Run-time of a summation function and its complexity

Question

I am trying to analyze the running time of the following function:

def algo(array: List[int]):
    x = 1
    y = 0
    sigma = 0
    for ix in range(1, len(array)):  #len(array) always >= 1
        summation = 0 
        for jx in range(ix, 0, -1):
            summation = summation + array[jx]
            if summation > sigma:
                x = jx
                y = ix 
                sigma = summation
    return (x,y)

I have identified a basic unit of the algorithm to count as the number of iterations/total loops, $L$, it runs through. So for instance, if the length of array, $n$, is $1$, then $L = 1$. If, $n = 5$, then $L = 15$. The pattern follows that of the triangular numbers sequence.
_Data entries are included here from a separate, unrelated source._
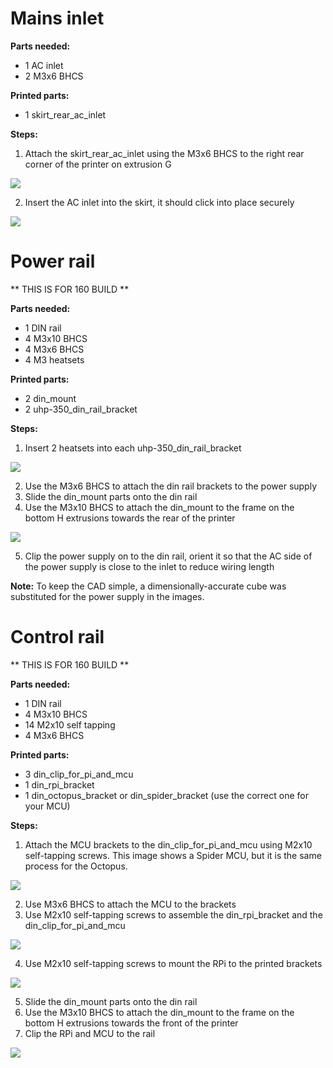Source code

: # Mains inlet


**Parts needed:**
* 1 AC inlet
* 2 M3x6 BHCS

**Printed parts:**
* 1 skirt_rear_ac_inlet


**Steps:**
1. Attach the skirt_rear_ac_inlet using the M3x6 BHCS to the right rear corner of the printer on extrusion G

![](images/skirt_ac_inlet.png)

2. Insert the AC inlet into the skirt, it should click into place securely

![](images/skirt_ac_inlet_inserted.png)

# Power rail
** THIS IS FOR 160 BUILD **

**Parts needed:**
* 1 DIN rail 
* 4 M3x10 BHCS
* 4 M3x6 BHCS
* 4 M3 heatsets 
  

**Printed parts:**
* 2 din_mount
* 2 uhp-350_din_rail_bracket

**Steps:**
1. Insert 2 heatsets into each uhp-350_din_rail_bracket

![](images/uhp-mount-heatsets.png)

2. Use the M3x6 BHCS to attach the din rail brackets to the power supply
3. Slide the din_mount parts onto the din rail
4. Use the M3x10 BHCS to attach the din_mount to the frame on the bottom H extrusions towards the rear of the printer

![](images/power_din_rail_mounted.png)

5. Clip the power supply on to the din rail, orient it so that the AC side of the power supply is close to the inlet to reduce wiring length

**Note:**
To keep the CAD simple, a dimensionally-accurate cube was substituted for the power supply in the images. 


# Control rail
** THIS IS FOR 160 BUILD **

**Parts needed:**
* 1 DIN rail 
* 4 M3x10 BHCS
* 14 M2x10 self tapping
* 4 M3x6 BHCS
  

**Printed parts:**
* 3 din_clip_for_pi_and_mcu
* 1 din_rpi_bracket
* 1 din_octopus_bracket or din_spider_bracket (use the correct one for your MCU)

**Steps:**
1. Attach the MCU brackets to the din_clip_for_pi_and_mcu using M2x10 self-tapping screws. This image shows a Spider MCU, but it is the same process for the Octopus.

![](images/mcu_brackets.png)

2. Use M3x6 BHCS to attach the MCU to the brackets
3. Use M2x10 self-tapping screws to assemble the din_rpi_bracket and the din_clip_for_pi_and_mcu

![](images/rpi_brackets.png)

4. Use M2x10 self-tapping screws to mount the RPi to the printed brackets

![](images/rpi_mounted_on_bracket.png)

5. Slide the din_mount parts onto the din rail
6. Use the M3x10 BHCS to attach the din_mount to the frame on the bottom H extrusions towards the front of the printer
7. Clip the RPi and MCU to the rail

![](images/electonics_bay.png)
If you plot a set of points $(n, L)$ you will see that it kind of looks exponential. Is my line of thinking so far okay?

Answer 1

The body of the inner for loop is executed in constant time per iteration and it does not affect the number of iterations of the outer loops.

Let $n$ be the length of array. The outer for loop iterates $n$ times. During the $i$-th iteration of the outer loop, the inner for loop iterates $i$ times.

The overall time complexity is therefore: $$ \Theta(1) \cdot \sum_{i=1}^{n} i = \Theta(1) \cdot \Theta(n^2) = \Theta(n^2). $$